__Data under study__.
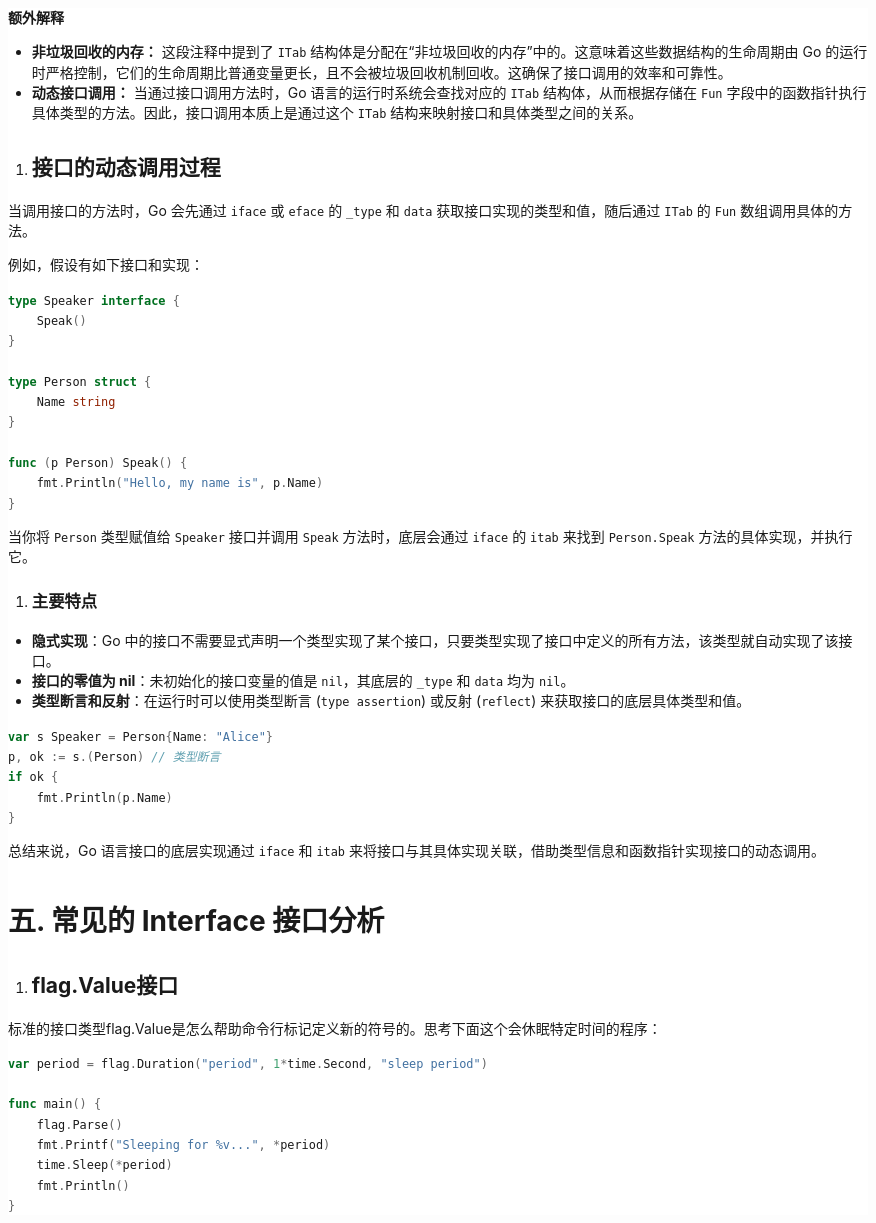 **额外解释**

- **非垃圾回收的内存：** 这段注释中提到了 `ITab` 结构体是分配在“非垃圾回收的内存”中的。这意味着这些数据结构的生命周期由 Go 的运行时严格控制，它们的生命周期比普通变量更长，且不会被垃圾回收机制回收。这确保了接口调用的效率和可靠性。
- **动态接口调用：** 当通过接口调用方法时，Go 语言的运行时系统会查找对应的 `ITab` 结构体，从而根据存储在 `Fun` 字段中的函数指针执行具体类型的方法。因此，接口调用本质上是通过这个 `ITab` 结构来映射接口和具体类型之间的关系。

1. ## 接口的动态调用过程

当调用接口的方法时，Go 会先通过 `iface` 或 `eface` 的 `_type` 和 `data` 获取接口实现的类型和值，随后通过 `ITab` 的 `Fun` 数组调用具体的方法。

例如，假设有如下接口和实现：

```Go
type Speaker interface {
    Speak()
}

type Person struct {
    Name string
}

func (p Person) Speak() {
    fmt.Println("Hello, my name is", p.Name)
}
```

当你将 `Person` 类型赋值给 `Speaker` 接口并调用 `Speak` 方法时，底层会通过 `iface` 的 `itab` 来找到 `Person.Speak` 方法的具体实现，并执行它。

1. ### 主要特点

- **隐式实现**：Go 中的接口不需要显式声明一个类型实现了某个接口，只要类型实现了接口中定义的所有方法，该类型就自动实现了该接口。
- **接口的零值为 nil**：未初始化的接口变量的值是 `nil`，其底层的 `_type` 和 `data` 均为 `nil`。
- **类型断言和反射**：在运行时可以使用类型断言 (`type assertion`) 或反射 (`reflect`) 来获取接口的底层具体类型和值。

```Go
var s Speaker = Person{Name: "Alice"}
p, ok := s.(Person) // 类型断言
if ok {
    fmt.Println(p.Name)
}
```

总结来说，Go 语言接口的底层实现通过 `iface` 和 `itab` 来将接口与其具体实现关联，借助类型信息和函数指针实现接口的动态调用。

# 五. 常见的 Interface 接口分析

1. ## flag.Value接口

 标准的接口类型flag.Value是怎么帮助命令行标记定义新的符号的。思考下面这个会休眠特定时间的程序：

```Go
var period = flag.Duration("period", 1*time.Second, "sleep period")

func main() {
    flag.Parse()
    fmt.Printf("Sleeping for %v...", *period)
    time.Sleep(*period)
    fmt.Println()
}
```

__Exercise directions__. Wherever the word "Speaker" occurs in the data, copy that whole line.

__Result for this task__.
type Speaker interface {
当你将 `Person` 类型赋值给 `Speaker` 接口并调用 `Speak` 方法时，底层会通过 `iface` 的 `itab` 来找到 `Person.Speak` 方法的具体实现，并执行它。
var s Speaker = Person{Name: "Alice"}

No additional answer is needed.